Directions for this task -
Line count for the string "reveal" in the records below: report that figure and nothing else.

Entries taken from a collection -
---+---

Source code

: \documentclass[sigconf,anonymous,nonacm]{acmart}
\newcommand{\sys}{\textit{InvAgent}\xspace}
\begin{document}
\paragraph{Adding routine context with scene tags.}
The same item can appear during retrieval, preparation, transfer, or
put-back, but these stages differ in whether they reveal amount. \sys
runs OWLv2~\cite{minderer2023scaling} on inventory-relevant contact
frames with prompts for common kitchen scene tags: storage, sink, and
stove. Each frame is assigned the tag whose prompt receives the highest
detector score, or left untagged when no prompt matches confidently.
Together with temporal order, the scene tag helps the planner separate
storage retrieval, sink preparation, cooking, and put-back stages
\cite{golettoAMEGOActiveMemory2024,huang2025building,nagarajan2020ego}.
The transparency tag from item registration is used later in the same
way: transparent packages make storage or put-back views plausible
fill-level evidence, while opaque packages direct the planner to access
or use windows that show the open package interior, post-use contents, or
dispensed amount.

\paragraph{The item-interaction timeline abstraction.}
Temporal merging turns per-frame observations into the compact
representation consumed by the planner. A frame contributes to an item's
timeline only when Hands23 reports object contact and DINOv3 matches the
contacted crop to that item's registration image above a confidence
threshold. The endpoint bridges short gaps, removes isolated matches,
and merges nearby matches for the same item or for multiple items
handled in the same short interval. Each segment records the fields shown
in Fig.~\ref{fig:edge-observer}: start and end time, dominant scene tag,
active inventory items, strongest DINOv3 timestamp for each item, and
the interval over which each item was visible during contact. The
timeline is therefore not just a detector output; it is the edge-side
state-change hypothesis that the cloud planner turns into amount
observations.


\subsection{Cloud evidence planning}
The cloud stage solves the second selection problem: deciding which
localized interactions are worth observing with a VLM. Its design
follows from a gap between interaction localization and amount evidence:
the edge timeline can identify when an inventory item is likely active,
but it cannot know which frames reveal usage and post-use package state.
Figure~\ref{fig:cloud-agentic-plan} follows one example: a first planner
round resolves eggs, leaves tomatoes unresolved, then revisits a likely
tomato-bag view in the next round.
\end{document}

---+---

Solved problem -
2